What is being asked: If a line of the data below contains the string "center", copy it into your answer.

Records for this exercise:

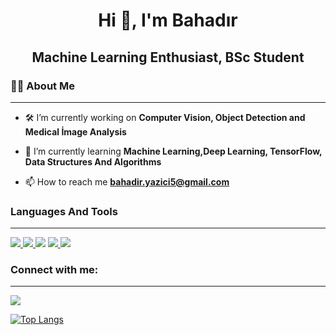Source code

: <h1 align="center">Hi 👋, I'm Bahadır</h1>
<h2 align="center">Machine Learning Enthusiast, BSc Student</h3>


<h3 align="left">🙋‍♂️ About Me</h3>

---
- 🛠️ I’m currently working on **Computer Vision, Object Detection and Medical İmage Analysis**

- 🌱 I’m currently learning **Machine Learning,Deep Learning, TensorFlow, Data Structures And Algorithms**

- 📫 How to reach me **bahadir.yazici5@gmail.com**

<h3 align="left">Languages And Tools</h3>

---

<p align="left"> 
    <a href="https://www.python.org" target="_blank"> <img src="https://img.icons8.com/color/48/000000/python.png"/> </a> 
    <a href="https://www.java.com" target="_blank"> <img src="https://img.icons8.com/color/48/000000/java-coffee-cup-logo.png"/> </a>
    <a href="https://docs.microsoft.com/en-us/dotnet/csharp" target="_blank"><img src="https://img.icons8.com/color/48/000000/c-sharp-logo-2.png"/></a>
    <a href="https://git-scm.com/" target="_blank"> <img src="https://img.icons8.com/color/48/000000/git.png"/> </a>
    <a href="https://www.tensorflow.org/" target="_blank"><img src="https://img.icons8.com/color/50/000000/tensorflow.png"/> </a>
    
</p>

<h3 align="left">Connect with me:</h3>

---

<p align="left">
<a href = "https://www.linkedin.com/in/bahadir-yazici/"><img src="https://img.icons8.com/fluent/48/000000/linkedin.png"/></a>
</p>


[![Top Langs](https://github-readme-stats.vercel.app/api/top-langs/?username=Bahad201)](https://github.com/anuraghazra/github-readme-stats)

--

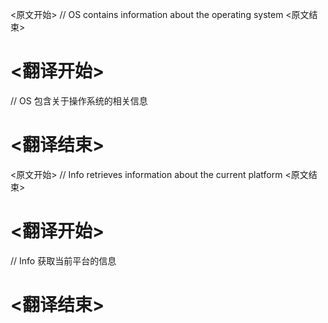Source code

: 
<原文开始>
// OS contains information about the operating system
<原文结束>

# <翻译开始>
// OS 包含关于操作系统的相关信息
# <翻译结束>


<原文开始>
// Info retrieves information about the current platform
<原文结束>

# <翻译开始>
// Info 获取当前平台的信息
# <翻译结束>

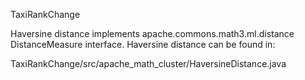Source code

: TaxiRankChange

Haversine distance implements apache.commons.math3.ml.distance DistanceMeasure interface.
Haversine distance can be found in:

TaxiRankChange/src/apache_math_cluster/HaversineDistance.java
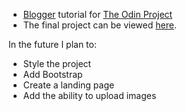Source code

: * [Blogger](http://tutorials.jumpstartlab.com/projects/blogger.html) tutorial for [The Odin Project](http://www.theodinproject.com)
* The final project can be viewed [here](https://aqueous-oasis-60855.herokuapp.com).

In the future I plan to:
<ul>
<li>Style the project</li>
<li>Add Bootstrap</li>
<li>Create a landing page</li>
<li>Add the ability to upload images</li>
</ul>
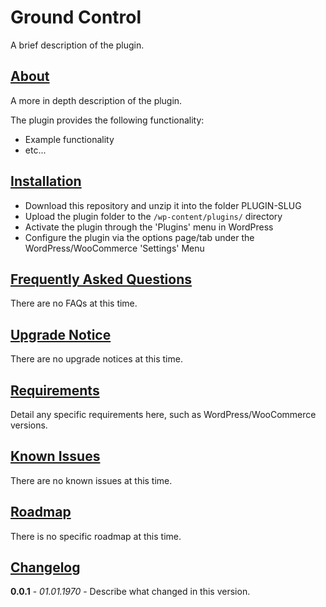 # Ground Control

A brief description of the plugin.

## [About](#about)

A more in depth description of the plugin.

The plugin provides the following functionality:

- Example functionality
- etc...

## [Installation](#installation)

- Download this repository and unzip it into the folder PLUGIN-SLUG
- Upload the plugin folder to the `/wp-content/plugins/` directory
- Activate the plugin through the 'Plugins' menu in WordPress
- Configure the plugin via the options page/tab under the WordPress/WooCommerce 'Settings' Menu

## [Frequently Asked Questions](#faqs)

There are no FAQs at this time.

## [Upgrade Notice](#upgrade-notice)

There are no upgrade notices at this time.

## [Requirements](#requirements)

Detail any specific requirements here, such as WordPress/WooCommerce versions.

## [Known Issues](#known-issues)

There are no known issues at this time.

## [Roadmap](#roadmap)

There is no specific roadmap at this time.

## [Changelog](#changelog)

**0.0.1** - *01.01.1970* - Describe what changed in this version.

---

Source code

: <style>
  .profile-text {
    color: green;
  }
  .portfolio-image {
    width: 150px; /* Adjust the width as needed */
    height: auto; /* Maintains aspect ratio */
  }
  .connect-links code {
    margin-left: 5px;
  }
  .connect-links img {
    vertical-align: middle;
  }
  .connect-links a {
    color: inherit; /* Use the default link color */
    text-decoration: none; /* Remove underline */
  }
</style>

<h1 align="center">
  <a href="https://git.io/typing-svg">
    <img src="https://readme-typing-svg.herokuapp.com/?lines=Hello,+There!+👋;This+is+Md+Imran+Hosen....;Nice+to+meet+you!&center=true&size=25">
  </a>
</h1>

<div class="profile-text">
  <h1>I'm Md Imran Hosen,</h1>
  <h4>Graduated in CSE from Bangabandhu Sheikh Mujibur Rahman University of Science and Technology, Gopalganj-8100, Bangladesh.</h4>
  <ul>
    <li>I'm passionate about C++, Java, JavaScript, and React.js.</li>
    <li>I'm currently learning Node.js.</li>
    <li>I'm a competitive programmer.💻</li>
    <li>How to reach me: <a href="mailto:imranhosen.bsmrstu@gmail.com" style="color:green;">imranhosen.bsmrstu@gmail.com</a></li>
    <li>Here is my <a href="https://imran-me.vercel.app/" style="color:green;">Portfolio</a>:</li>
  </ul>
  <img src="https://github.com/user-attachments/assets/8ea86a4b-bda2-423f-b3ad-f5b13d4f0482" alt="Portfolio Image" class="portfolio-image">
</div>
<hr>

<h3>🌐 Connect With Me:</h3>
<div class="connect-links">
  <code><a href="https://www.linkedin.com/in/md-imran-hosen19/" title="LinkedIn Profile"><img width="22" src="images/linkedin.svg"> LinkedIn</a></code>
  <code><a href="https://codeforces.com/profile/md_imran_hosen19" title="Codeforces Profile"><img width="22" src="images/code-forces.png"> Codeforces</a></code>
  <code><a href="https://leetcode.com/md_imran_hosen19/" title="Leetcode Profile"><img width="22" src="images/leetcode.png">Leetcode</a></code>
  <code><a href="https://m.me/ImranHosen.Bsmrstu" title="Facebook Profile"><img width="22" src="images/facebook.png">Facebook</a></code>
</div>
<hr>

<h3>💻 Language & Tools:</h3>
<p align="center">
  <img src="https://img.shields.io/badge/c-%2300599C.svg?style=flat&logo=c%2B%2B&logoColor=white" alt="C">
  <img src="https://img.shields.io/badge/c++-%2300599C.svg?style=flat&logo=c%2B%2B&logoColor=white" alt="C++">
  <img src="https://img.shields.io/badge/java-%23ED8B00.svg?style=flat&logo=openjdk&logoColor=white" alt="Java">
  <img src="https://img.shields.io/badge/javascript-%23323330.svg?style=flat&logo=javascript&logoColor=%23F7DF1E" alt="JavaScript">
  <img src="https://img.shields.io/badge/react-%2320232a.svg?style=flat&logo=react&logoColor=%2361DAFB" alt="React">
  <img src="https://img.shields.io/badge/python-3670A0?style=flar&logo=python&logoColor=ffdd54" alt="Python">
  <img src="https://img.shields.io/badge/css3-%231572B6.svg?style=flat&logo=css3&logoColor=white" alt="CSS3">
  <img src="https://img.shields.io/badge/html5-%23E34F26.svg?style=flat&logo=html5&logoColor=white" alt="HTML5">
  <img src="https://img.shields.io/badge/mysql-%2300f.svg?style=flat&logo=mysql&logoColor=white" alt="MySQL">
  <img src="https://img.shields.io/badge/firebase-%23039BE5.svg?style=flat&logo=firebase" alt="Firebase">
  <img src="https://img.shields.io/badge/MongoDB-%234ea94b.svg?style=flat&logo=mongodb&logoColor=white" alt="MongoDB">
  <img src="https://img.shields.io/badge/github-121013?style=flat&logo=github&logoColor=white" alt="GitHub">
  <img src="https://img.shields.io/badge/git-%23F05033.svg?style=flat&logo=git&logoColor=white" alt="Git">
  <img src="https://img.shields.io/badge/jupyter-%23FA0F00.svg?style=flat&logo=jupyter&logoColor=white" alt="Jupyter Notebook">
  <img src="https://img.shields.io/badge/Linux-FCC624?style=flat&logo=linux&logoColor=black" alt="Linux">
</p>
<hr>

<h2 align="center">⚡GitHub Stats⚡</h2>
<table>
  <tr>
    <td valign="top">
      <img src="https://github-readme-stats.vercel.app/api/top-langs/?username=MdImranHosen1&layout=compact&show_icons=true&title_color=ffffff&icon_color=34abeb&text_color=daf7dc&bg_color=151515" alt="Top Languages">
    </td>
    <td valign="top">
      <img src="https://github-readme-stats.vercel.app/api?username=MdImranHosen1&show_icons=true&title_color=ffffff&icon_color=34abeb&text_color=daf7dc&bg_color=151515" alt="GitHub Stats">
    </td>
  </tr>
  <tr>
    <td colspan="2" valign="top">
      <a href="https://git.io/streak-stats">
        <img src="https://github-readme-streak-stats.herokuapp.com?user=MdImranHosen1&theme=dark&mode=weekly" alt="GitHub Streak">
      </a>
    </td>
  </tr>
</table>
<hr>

Written answer:
: <h1 align="center">Hi 👋, I'm Bahadır</h1>
<h2 align="center">Machine Learning Enthusiast, BSc Student</h3>
<h1 align="center">
    <img src="https://readme-typing-svg.herokuapp.com/?lines=Hello,+There!+👋;This+is+Md+Imran+Hosen....;Nice+to+meet+you!&center=true&size=25">
<p align="center">
<h2 align="center">⚡GitHub Stats⚡</h2>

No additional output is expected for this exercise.